AWS Certified Cloud Practitioner — Data engineering increasingly runs on cloud infrastructure, making cloud literacy a baseline.

Growth credentials

Google Professional Data Engineer — Covers data pipeline design, BigQuery, Dataflow, Pub/Sub, and ML model deployment. The most recognized data engineering credential for GCP environments.

AWS Certified Data Engineer Associate (DEA-C01) — AWS's data engineering associate credential covering Glue, Redshift, Kinesis, Athena, and related services.

Databricks Certified Associate Developer for Apache Spark — For data engineers working with Spark-based pipelines on Databricks or EMR.

Advanced credentials

AWS Certified Machine Learning Specialty — For data practitioners moving into ML engineering.

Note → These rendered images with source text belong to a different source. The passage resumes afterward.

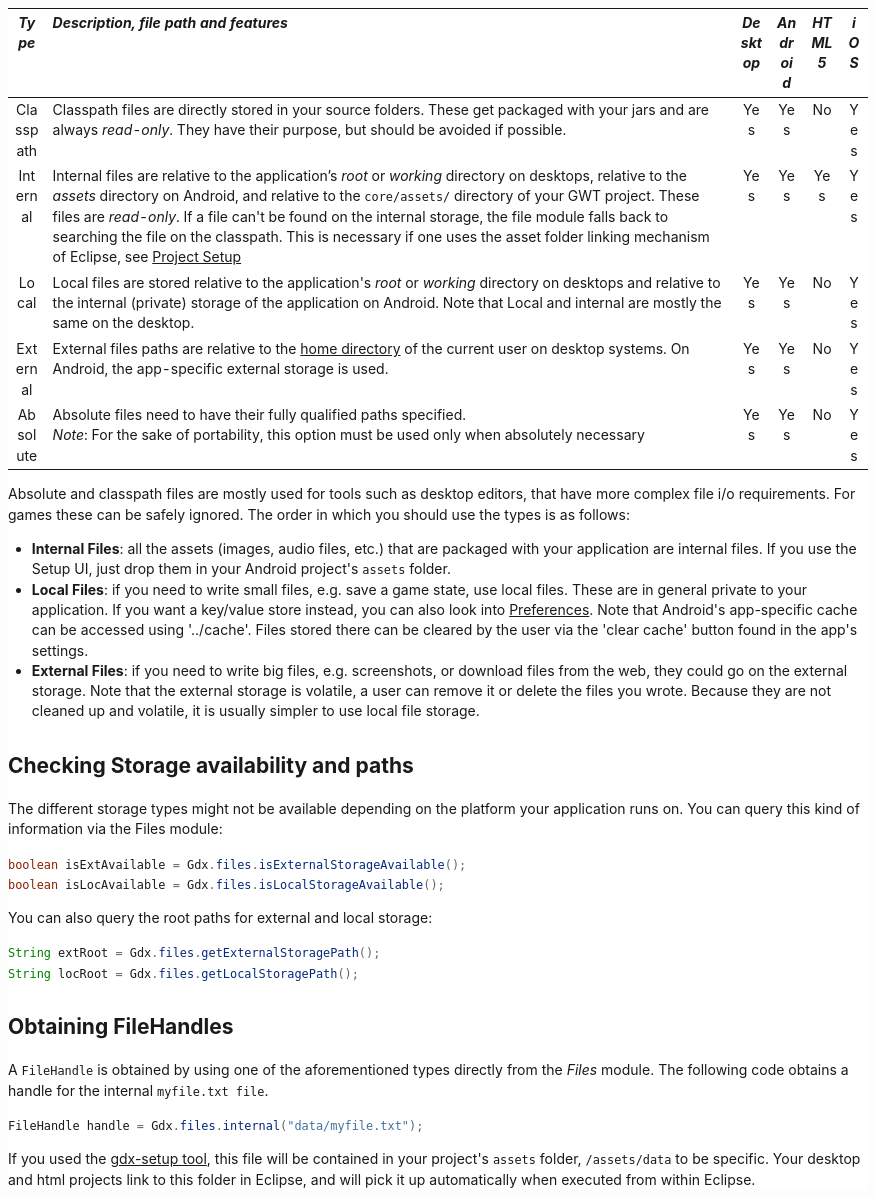 | *Type* | *Description, file path and features* | *Desktop* | *Android* | *HTML5* | *iOS* |
|:------:|:--------------------------------------|:---------:|:---------:|:-------:|:-----:|
| Classpath | Classpath files are directly stored in your source folders. These get packaged with your jars and are always *read-only*. They have their purpose, but should be avoided if possible. | Yes | Yes | No | Yes |
| Internal | Internal files are relative to the application’s *root* or *working* directory on desktops, relative to the *assets* directory on Android, and relative to the `core/assets/` directory of your GWT project. These files are *read-only*. If a file can't be found on the internal storage, the file module falls back to searching the file on the classpath. This is necessary if one uses the asset folder linking mechanism of Eclipse, see [Project Setup](/wiki/start/project-generation) | Yes | Yes | Yes | Yes |
| Local | Local files are stored relative to the application's *root* or *working* directory on desktops and relative to the internal (private) storage of the application on Android. Note that Local and internal are mostly the same on the desktop. | Yes | Yes | No | Yes |
| External| External files paths are relative to the [home directory](http://www.roseindia.net/java/beginners/UserHomeExample.shtml) of the current user on desktop systems. On Android, the app-specific external storage is used. | Yes | Yes | No | Yes |
| Absolute | Absolute files need to have their fully qualified paths specified. <br/>*Note*: For the sake of portability, this option must be used only when absolutely necessary | Yes | Yes | No | Yes |

Absolute and classpath files are mostly used for tools such as desktop editors, that have more complex file i/o requirements. For games these can be safely ignored. The order in which you should use the types is as follows:

  * **Internal Files**: all the assets (images, audio files, etc.) that are packaged with your application are internal files. If you use the Setup UI, just drop them in your Android project's `assets` folder.
  * **Local Files**: if you need to write small files, e.g. save a game state, use local files. These are in general private to your application. If you want a key/value store instead, you can also look into [Preferences](/wiki/preferences).
    Note that Android's app-specific cache can be accessed using '../cache'. Files stored there can be cleared by the user via the 'clear cache' button found in the app's settings.
  * **External Files**: if you need to write big files, e.g. screenshots, or download files from the web, they could go on the external storage. Note that the external storage is volatile, a user can remove it or delete the files you wrote. Because they are not cleaned up and volatile, it is usually simpler to use local file storage.

## Checking Storage availability and paths
The different storage types might not be available depending on the platform your application runs on. You can query this kind of information via the Files module:

```java
boolean isExtAvailable = Gdx.files.isExternalStorageAvailable();
boolean isLocAvailable = Gdx.files.isLocalStorageAvailable();
```

You can also query the root paths for external and local storage:

```java
String extRoot = Gdx.files.getExternalStoragePath();
String locRoot = Gdx.files.getLocalStoragePath();
```

## Obtaining FileHandles
A `FileHandle` is obtained by using one of the aforementioned types directly from the *Files* module.
The following code obtains a handle for the internal `myfile.txt file`.

```java
FileHandle handle = Gdx.files.internal("data/myfile.txt");
```

If you used the [gdx-setup tool](/wiki/start/project-generation), this file will be contained in your project's `assets` folder, `/assets/data` to be specific. Your desktop and html projects link to this folder in Eclipse, and will pick it up automatically when executed from within Eclipse.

Google Professional Machine Learning Engineer — Equivalent for GCP-focused practitioners.

Snowflake SnowPro Core — For data warehouse-focused engineers working in Snowflake environments, which dominate enterprise data warehousing in mid-to-large organizations.


See also: The difference between associate, professional, and expert certification tiers explained | How to pick your first IT certification with no experience | How to maintain multiple certifications without letting any expire


References

  1. CompTIA. (2024). CompTIA Cybersecurity Career Roadmap. https://www.comptia.org/certifications/which-certification/cybersecurity
  2. (ISC)2. (2024). CISSP Certification Overview. https://www.isc2.org/Certifications/CISSP
  3. Synergy Research Group. (2024). Cloud Infrastructure Market Share Q4 2023. https://www.srgresearch.com/
  4. Amazon Web Services. (2024). AWS Certification Paths and Prerequisites. https://aws.amazon.com/certification/
  5. Cisco. (2024). CCIE and CCDE Expert Certifications. https://www.cisco.com/c/en/us/training-events/training-certifications/certifications/expert.html
  6. Linux Foundation. (2024). Certified Kubernetes Administrator (CKA). https://training.linuxfoundation.org/certification/certified-kubernetes-administrator-cka/
  7. ISACA. (2024). CISM Certification Overview. https://www.isaca.org/credentialing/cism

Frequently Asked Questions

What is the best certification path for a cybersecurity career?

Start with CompTIA Network+ for networking fundamentals, then CompTIA Security+ as the entry-level security credential (DoD 8570 compliant). Follow with CySA+ for operations-focused roles or CASP+ for engineering roles. Advanced professionals pursue CISSP for architect and leadership positions, which requires five years of professional security experience.

Which cloud platform should I certify in first — AWS, Azure, or GCP?

Choose based on your target employer's platform. AWS has the largest global market share and the broadest job market. Azure dominates in enterprises with Microsoft infrastructure. GCP is strongest in data engineering, machine learning, and startup environments. Pick one platform, advance to professional level, and add a second platform certification afterward.

What certifications do DevOps engineers need?

Core DevOps certifications include a cloud professional credential (AWS DevOps Engineer Professional or AZ-400), Certified Kubernetes Administrator (CKA) for containerized environments, and HashiCorp Terraform Associate for infrastructure-as-code. Linux Foundation certifications (LFCA, LFCS) cover the Linux administration skills that underpin most DevOps toolchains.

Is Cisco CCIE worth pursuing in 2024?

Yes, for networking-focused professionals. CCIE holders command some of the highest salaries in infrastructure IT and remain in strong demand at enterprise organizations, service providers, and government agencies. The investment is substantial — typically 2-3 years of preparation after CCNP — but the credential is effectively permanent proof of expert-level networking competency.

What is the fastest path from zero to a cybersecurity job?

CompTIA Security+ is the single fastest path to a cybersecurity job for candidates with no experience. It can be prepared for in 3-5 months with a networking foundation (Network+ or equivalent), is DoD 8570 compliant, and appears in more entry-level cybersecurity job postings than any other single credential. Some candidates skip Network+ if they have networking exposure from other sources.